Bitcoin has seen two weeks in a row of losses, and the cryptocurrency started the week with a sour disposition as investors continued to mull over the hawkish statements made by Fed chair Jeremy Powell.
The leading cryptocurrency by market size had lost 1.99% in the last day, trading at $19,720 at time of writing. Even Ethereum had a bleak start to the week, trading down at 2.82% to $1,455. For the week as a whole, Bitcoin is down around 6.40 percent, while Ethereum is down around 7.59 percent.
In the same time period, the value of XRP, ADA, DOGE, and SOL all fell by 3.75 percent, 3.62 percent, 3.16 percent, and 3.89 percent, respectively. The market capitalization of all cryptocurrencies has dropped below $1 trillion for the first time since Friday, falling 2.22% in 24 hours to $958 billion.
Although most of the fundamental barriers to a market rebound appeared to be priced in, Friday’s flash sale was a reminder of the Fed’s determination to pedal the cryptocurrency market.
According to earlier reports, the remarks made by Federal Reserve Chair Jeremy Powell at last week’s Jackson Hole Symposium will be a major driver of Bitcoin’s price movement in either way. The Fed chair’s statement that the US economy’s growth has slowed signaled that the central bank would likely maintain its robust anti-inflation policies.
It will take some time and aggressive use of our instruments to restore price stability by striking a better balance between demand and supply. Powell said on Friday that slower-than-average growth will be needed for an extended period if inflation is to be brought under control.
Investment and macroeconomics specialist Alfonso Peccatiello warns that the Federal Reserve Board should consider raising interest rates in light of the perilous inflationary pressures. “The Fed has never halted raising until real Fed Funds (nominal Fed Funds minus YoY PCE) turned positive,” Alf said, implying that the cryptocurrency market might remain subdued while investors flock to safer assets like bonds, gold, and high-quality stocks.
But with recent economic data showing that some areas of the economy are recovering, several experts remain confident that Bitcoin will soon return.

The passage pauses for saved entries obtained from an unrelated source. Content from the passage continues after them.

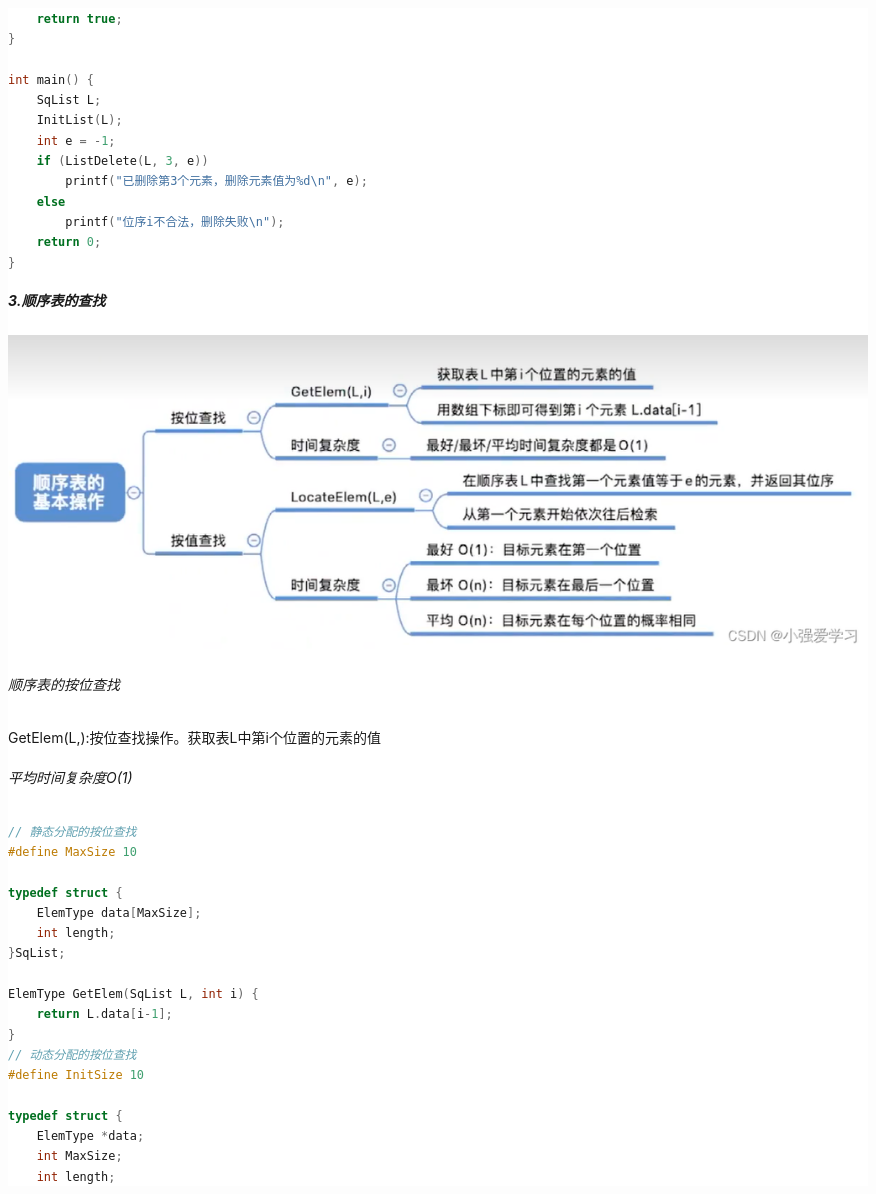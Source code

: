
 ```c
	return true; 
}

int main() {
	SqList L;
	InitList(L);
	int e = -1;
	if (ListDelete(L, 3, e))
		printf("已删除第3个元素，删除元素值为%d\n", e);
	else
		printf("位序i不合法，删除失败\n"); 
	return 0; 
} 
```





##### 3.顺序表的查找

![img](markdown-img/2.线性表.assets/2.2.3.3.png)





###### 顺序表的按位查找

GetElem(L,):按位查找操作。获取表L中第i个位置的元素的值

###### 平均时间复杂度O(1)

```c
// 静态分配的按位查找
#define MaxSize 10

typedef struct {
	ElemType data[MaxSize]; 
	int length;
}SqList;

ElemType GetElem(SqList L, int i) {
	return L.data[i-1];
}
// 动态分配的按位查找
#define InitSize 10

typedef struct {
	ElemType *data;
	int MaxSize;
	int length;
```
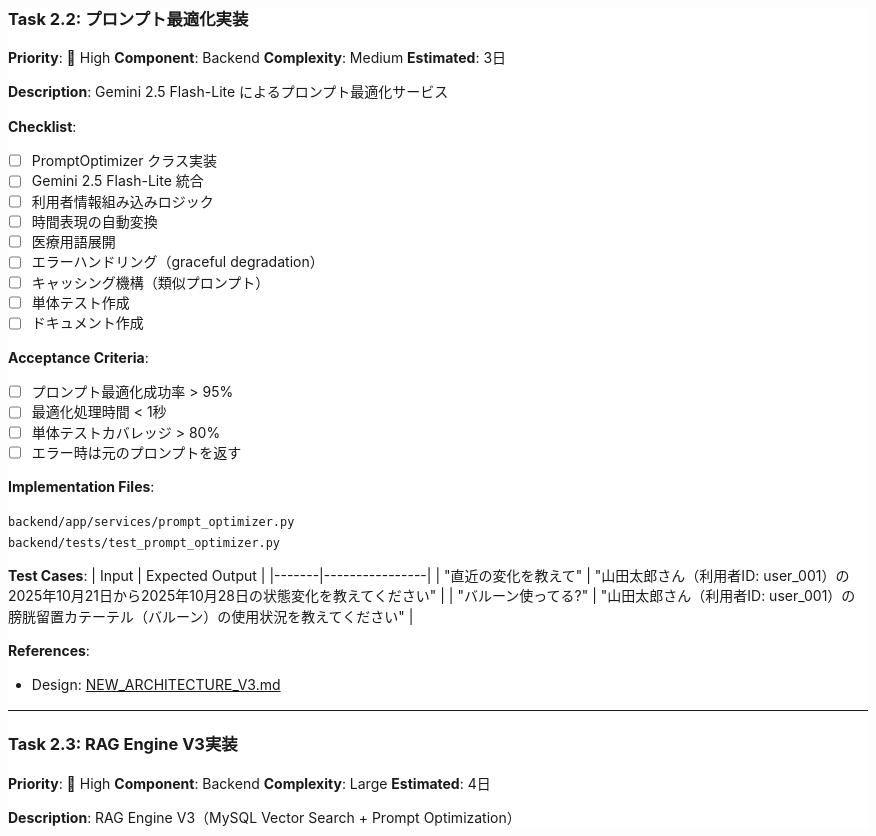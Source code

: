 ### Task 2.2: プロンプト最適化実装

**Priority**: 🔴 High
**Component**: Backend
**Complexity**: Medium
**Estimated**: 3日

**Description**:
Gemini 2.5 Flash-Lite によるプロンプト最適化サービス

**Checklist**:
- [ ] PromptOptimizer クラス実装
- [ ] Gemini 2.5 Flash-Lite 統合
- [ ] 利用者情報組み込みロジック
- [ ] 時間表現の自動変換
- [ ] 医療用語展開
- [ ] エラーハンドリング（graceful degradation）
- [ ] キャッシング機構（類似プロンプト）
- [ ] 単体テスト作成
- [ ] ドキュメント作成

**Acceptance Criteria**:
- [ ] プロンプト最適化成功率 > 95%
- [ ] 最適化処理時間 < 1秒
- [ ] 単体テストカバレッジ > 80%
- [ ] エラー時は元のプロンプトを返す

**Implementation Files**:
```
backend/app/services/prompt_optimizer.py
backend/tests/test_prompt_optimizer.py
```

**Test Cases**:
| Input | Expected Output |
|-------|----------------|
| "直近の変化を教えて" | "山田太郎さん（利用者ID: user_001）の2025年10月21日から2025年10月28日の状態変化を教えてください" |
| "バルーン使ってる?" | "山田太郎さん（利用者ID: user_001）の膀胱留置カテーテル（バルーン）の使用状況を教えてください" |

**References**:
- Design: [NEW_ARCHITECTURE_V3.md](NEW_ARCHITECTURE_V3.md#41-gemini-25-flash-lite-の役割)

---

### Task 2.3: RAG Engine V3実装

**Priority**: 🔴 High
**Component**: Backend
**Complexity**: Large
**Estimated**: 4日

**Description**:
RAG Engine V3（MySQL Vector Search + Prompt Optimization）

The latest PCE Price Index number came in lower than expected, and it appears that inflation has peaked. This was due in part to a decline in energy prices.

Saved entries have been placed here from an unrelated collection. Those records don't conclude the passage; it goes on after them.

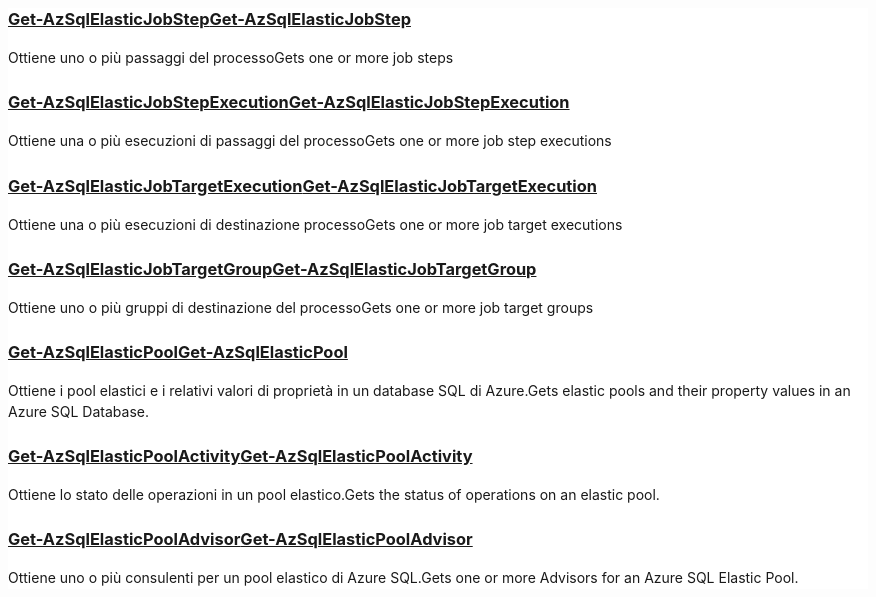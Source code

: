 ### [<span data-ttu-id="53352-239">Get-AzSqlElasticJobStep</span><span class="sxs-lookup"><span data-stu-id="53352-239">Get-AzSqlElasticJobStep</span></span>](Get-AzSqlElasticJobStep.md)
<span data-ttu-id="53352-240">Ottiene uno o più passaggi del processo</span><span class="sxs-lookup"><span data-stu-id="53352-240">Gets one or more job steps</span></span>

### [<span data-ttu-id="53352-241">Get-AzSqlElasticJobStepExecution</span><span class="sxs-lookup"><span data-stu-id="53352-241">Get-AzSqlElasticJobStepExecution</span></span>](Get-AzSqlElasticJobStepExecution.md)
<span data-ttu-id="53352-242">Ottiene una o più esecuzioni di passaggi del processo</span><span class="sxs-lookup"><span data-stu-id="53352-242">Gets one or more job step executions</span></span>

### [<span data-ttu-id="53352-243">Get-AzSqlElasticJobTargetExecution</span><span class="sxs-lookup"><span data-stu-id="53352-243">Get-AzSqlElasticJobTargetExecution</span></span>](Get-AzSqlElasticJobTargetExecution.md)
<span data-ttu-id="53352-244">Ottiene una o più esecuzioni di destinazione processo</span><span class="sxs-lookup"><span data-stu-id="53352-244">Gets one or more job target executions</span></span>

### [<span data-ttu-id="53352-245">Get-AzSqlElasticJobTargetGroup</span><span class="sxs-lookup"><span data-stu-id="53352-245">Get-AzSqlElasticJobTargetGroup</span></span>](Get-AzSqlElasticJobTargetGroup.md)
<span data-ttu-id="53352-246">Ottiene uno o più gruppi di destinazione del processo</span><span class="sxs-lookup"><span data-stu-id="53352-246">Gets one or more job target groups</span></span>

### [<span data-ttu-id="53352-247">Get-AzSqlElasticPool</span><span class="sxs-lookup"><span data-stu-id="53352-247">Get-AzSqlElasticPool</span></span>](Get-AzSqlElasticPool.md)
<span data-ttu-id="53352-248">Ottiene i pool elastici e i relativi valori di proprietà in un database SQL di Azure.</span><span class="sxs-lookup"><span data-stu-id="53352-248">Gets elastic pools and their property values in an Azure SQL Database.</span></span>

### [<span data-ttu-id="53352-249">Get-AzSqlElasticPoolActivity</span><span class="sxs-lookup"><span data-stu-id="53352-249">Get-AzSqlElasticPoolActivity</span></span>](Get-AzSqlElasticPoolActivity.md)
<span data-ttu-id="53352-250">Ottiene lo stato delle operazioni in un pool elastico.</span><span class="sxs-lookup"><span data-stu-id="53352-250">Gets the status of operations on an elastic pool.</span></span>

### [<span data-ttu-id="53352-251">Get-AzSqlElasticPoolAdvisor</span><span class="sxs-lookup"><span data-stu-id="53352-251">Get-AzSqlElasticPoolAdvisor</span></span>](Get-AzSqlElasticPoolAdvisor.md)
<span data-ttu-id="53352-252">Ottiene uno o più consulenti per un pool elastico di Azure SQL.</span><span class="sxs-lookup"><span data-stu-id="53352-252">Gets one or more Advisors for an Azure SQL Elastic Pool.</span></span>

Since the 18-month stochastic Oscillator closed over the oversold threshold in July 2022, the heavily Bitcoin-correlated Nasdaq-100 has officially flashed a bullish signal, as reported by Caleb Frazen, Senior market analyst at Cubic Analytics. Considering 1987, this is only the fifth such signal. “The bottom has already been reached in previous indications,” he wrote on Monday. In his opinion, this is statistically optimistic for Bitcoin and other risk assets.
Bitcoin’s price may soon face a retest of the 200-week moving average, which may trigger a rebound from 2017’s highs.